Mongo tiene una de las mejores arrias de Granma, con ella ha
ganado varios reconocimientos, por el cuidado que tiene con sus
mulos, a los cuales no les falta agua, ni comida, lo mismo hierba de
Guinea, tejana, caña, king grass, maíz. "Los mantengo herrados, les
busco buenos aparejos, les hago guardia. Un mulo puede trabajar más
de 20 años pero para ello hay que darle una esmerada atención",
afirma.
Ramón
Arévalo Velázquez, más de 40 años recorriendo el lomerío.
Sin embargo, hace unos años Mongo era uno de los pocos hombres
que se dedicaban a estas labores y además obtenía buenos resultados.

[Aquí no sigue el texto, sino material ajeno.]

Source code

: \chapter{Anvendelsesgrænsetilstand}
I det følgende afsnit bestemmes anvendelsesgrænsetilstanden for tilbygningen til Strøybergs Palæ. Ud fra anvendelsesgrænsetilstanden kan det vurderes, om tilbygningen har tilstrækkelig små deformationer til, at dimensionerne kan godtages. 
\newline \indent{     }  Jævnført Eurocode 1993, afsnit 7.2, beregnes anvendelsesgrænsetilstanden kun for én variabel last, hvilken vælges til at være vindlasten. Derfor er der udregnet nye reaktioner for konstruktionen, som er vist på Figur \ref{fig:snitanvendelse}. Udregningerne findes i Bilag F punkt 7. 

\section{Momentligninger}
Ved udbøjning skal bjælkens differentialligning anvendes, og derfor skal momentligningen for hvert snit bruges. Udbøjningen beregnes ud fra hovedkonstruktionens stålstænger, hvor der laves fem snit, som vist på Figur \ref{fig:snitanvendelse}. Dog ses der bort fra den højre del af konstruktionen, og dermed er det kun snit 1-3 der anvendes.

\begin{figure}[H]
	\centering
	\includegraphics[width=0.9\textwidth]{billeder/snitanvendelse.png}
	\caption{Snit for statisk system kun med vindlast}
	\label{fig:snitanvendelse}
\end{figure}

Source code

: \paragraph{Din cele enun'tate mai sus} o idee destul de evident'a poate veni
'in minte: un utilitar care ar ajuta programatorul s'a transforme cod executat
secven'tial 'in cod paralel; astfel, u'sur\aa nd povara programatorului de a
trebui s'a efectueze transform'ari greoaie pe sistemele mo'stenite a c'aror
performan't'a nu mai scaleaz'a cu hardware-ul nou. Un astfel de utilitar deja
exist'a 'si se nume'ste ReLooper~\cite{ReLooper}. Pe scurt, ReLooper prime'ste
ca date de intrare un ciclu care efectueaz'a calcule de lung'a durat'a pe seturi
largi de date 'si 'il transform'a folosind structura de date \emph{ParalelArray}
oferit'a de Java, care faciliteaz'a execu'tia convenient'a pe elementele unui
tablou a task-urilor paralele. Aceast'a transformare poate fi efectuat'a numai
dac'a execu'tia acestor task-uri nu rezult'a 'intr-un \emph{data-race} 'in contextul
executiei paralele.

Desde el 2004 en Granma morían cada año más mulos de los que
nacían. Las causas eran muy disímiles, por sobreexplotación,
envejecimiento, hurto o sencillamente por dejar a la espontaneidad
la reproducción, sintetizó Ramón Aguilar Betancourt, presidente de
la ANAP en la provincia. De modo que se hizo ineludible generalizar
las buenas prácticas o el noble y robusto animal desaparecería de la
región.
EL MEJOR EJEMPLO
Después de Guisa, Bombón, Pueblo Nuevo, Los Corrales y Guamá, y
de dos pasos de río, se llega a la finca Media Luna, del campesino
Diego López Carrazana, con quien también es obligatorio hablar, si
se trata de reproducción de mulos en Cuba.
“Es
una de las labores más rentables para el campesino”, afirma Diego.
"He llegado al 100% de natalidad anual: 12 yeguas, 12
nacimientos, y no bajo del 80%", asegura.
"Pienso que eso de llevar obligada la yegua al burro es una
equivocación. Si la yegua está en celo, busca al burro. Por eso
tengo dos sementales, uno en el potrero y otro en la corraleta.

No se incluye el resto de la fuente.